Et cependant le droit ad valorem est une réalité en Angleterre, comme je l'ai déjà expliqué ; de plus c'est l'un des pays les plus avancés pour la fabrication des ouvrages en terre, car on m'a assuré que dans le Staffordshire seul il y a plus de 200 fabriques.

L'honorable M. Lesoinne nous a conviés à voter avec lui la libre entrée permanente des houilles. Améliorez vos conditions de production, dit l'honorable membre, et vos exportations ne tarderont pas à compenser les importations que vous redoutez. Nous tenons avant tout au marché intérieur, d'autant plus précieux que nos voisins ne semblent guère disposés à nous admettre chez eux. Notre tarif en général est plus modéré que ceux de la France et du Zollverein.

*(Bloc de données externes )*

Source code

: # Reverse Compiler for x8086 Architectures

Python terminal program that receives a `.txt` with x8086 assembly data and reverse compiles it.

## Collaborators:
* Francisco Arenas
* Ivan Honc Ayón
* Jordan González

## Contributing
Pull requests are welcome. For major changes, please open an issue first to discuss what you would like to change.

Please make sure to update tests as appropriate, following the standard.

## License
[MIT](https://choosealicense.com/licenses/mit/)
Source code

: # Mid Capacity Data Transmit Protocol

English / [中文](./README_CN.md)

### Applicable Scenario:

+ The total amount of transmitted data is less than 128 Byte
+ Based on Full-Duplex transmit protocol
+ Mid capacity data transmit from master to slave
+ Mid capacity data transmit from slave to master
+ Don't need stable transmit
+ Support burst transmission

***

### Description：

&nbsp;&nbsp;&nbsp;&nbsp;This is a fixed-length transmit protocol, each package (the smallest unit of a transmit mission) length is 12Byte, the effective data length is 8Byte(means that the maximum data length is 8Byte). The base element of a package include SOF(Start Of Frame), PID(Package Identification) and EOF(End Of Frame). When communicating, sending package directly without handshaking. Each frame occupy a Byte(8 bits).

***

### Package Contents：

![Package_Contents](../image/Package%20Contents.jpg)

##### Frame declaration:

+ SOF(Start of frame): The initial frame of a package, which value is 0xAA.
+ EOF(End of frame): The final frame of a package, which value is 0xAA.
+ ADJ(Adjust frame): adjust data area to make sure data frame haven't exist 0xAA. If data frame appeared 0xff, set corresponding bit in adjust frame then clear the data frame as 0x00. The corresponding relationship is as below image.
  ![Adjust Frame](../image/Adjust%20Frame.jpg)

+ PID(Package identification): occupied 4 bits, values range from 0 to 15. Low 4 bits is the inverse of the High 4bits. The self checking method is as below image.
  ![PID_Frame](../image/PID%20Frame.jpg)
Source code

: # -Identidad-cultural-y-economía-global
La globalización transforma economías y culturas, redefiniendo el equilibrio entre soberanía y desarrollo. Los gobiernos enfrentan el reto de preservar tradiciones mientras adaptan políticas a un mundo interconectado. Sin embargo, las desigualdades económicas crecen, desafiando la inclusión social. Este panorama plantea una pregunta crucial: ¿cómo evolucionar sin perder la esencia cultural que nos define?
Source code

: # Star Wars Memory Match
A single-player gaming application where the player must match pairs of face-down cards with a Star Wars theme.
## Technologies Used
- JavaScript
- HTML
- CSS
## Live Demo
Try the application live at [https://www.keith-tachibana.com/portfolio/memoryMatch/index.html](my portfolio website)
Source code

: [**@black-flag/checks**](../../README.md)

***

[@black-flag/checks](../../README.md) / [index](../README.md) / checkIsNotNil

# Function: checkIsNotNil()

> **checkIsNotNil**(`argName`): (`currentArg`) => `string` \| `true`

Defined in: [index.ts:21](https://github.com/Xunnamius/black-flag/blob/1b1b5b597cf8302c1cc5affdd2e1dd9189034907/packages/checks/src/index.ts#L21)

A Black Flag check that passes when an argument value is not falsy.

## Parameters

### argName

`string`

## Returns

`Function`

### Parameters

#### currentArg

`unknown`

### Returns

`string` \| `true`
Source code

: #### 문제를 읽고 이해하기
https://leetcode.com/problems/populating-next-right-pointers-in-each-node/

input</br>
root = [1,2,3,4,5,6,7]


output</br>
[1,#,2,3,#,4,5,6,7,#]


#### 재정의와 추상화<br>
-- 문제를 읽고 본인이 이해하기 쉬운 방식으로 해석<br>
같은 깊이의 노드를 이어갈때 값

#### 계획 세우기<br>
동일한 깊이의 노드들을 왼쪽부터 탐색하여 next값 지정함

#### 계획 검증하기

Quand il s'agit d'une industrie aussi importante que celle de la houille, dont la production, doublée en dix ans, est arrivée au chiffre de 104 millions de francs, qui emploie 71,000 ouvriers, il ne faut rien aventurer et agir avec la prudence que de pareils intérêts commandent. Il y a solidarité entre toutes les grandes industrie du pays, et il est impossible que l'une d'elles se mette dans de bonnes conditions aux dépens de l'autre.

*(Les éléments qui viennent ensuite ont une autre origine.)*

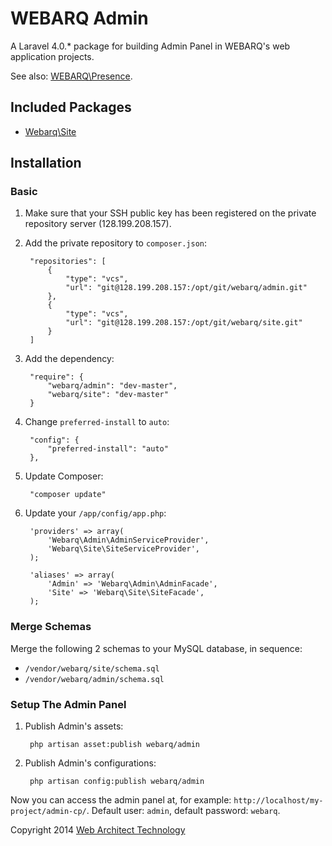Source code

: # WEBARQ Admin

A Laravel 4.0.* package for building Admin Panel in WEBARQ's web application projects.

See also: [WEBARQ\Presence](http://128.199.208.157/gitlist/index.php/webarq/presence.git).

## Included Packages
- [Webarq\Site](http://128.199.208.157/gitlist/index.php/webarq/site.git)

## Installation

### Basic

1. Make sure that your SSH public key has been registered on the private repository server (128.199.208.157).
2. Add the private repository to `composer.json`:

		"repositories": [
			{
				"type": "vcs",
				"url": "git@128.199.208.157:/opt/git/webarq/admin.git"
			},
			{
				"type": "vcs",
				"url": "git@128.199.208.157:/opt/git/webarq/site.git"
			}
		]
3. Add the dependency:

		"require": {
			"webarq/admin": "dev-master",
			"webarq/site": "dev-master"
		}
4. Change `preferred-install` to `auto`:

		"config": {
			"preferred-install": "auto"
		},
5. Update Composer:

		"composer update"
6. Update your `/app/config/app.php`:
		
		'providers' => array(
			'Webarq\Admin\AdminServiceProvider',
			'Webarq\Site\SiteServiceProvider',
		);

		'aliases' => array(
			'Admin' => 'Webarq\Admin\AdminFacade',
			'Site' => 'Webarq\Site\SiteFacade',
		);

### Merge Schemas

Merge the following 2 schemas to your MySQL database, in sequence:

- `/vendor/webarq/site/schema.sql`
- `/vendor/webarq/admin/schema.sql`

### Setup The Admin Panel

1. Publish Admin's assets:

		php artisan asset:publish webarq/admin
2. Publish Admin's configurations:

		php artisan config:publish webarq/admin

Now you can access the admin panel at, for example: `http://localhost/my-project/admin-cp/`. Default user: `admin`, default password: `webarq`.



Copyright 2014 [Web Architect Technology](http://www.webarq.com/)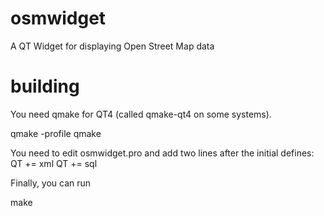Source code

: osmwidget
=========

A QT Widget for displaying Open Street Map data

building
========

You need qmake for QT4 (called qmake-qt4 on some systems).

qmake -profile
qmake

You need to edit osmwidget.pro and add two lines after the initial defines:
QT += xml
QT += sql

Finally, you can run

make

En résumé, le vœu de la plupart des industries est de ne point précéder les grands Etats du continent dans l'adoption d'une quasi-liberté de commerce ; de les suivre ou même de émarcher de front avec eux ; mais de ne pas leur ouvrir bénévolement nos frontières, quand ils conservent leurs barrières de douane. En d'autres termes, elles veulent une réforme étendue à tous les pays industriels, c'est-à-dire basée sur la réciprocité.

M. Wautelet. - Messieurs, je serai très bref ; je ne rencontrerai que les arguments présentés par MM. Loos et Lesoinne.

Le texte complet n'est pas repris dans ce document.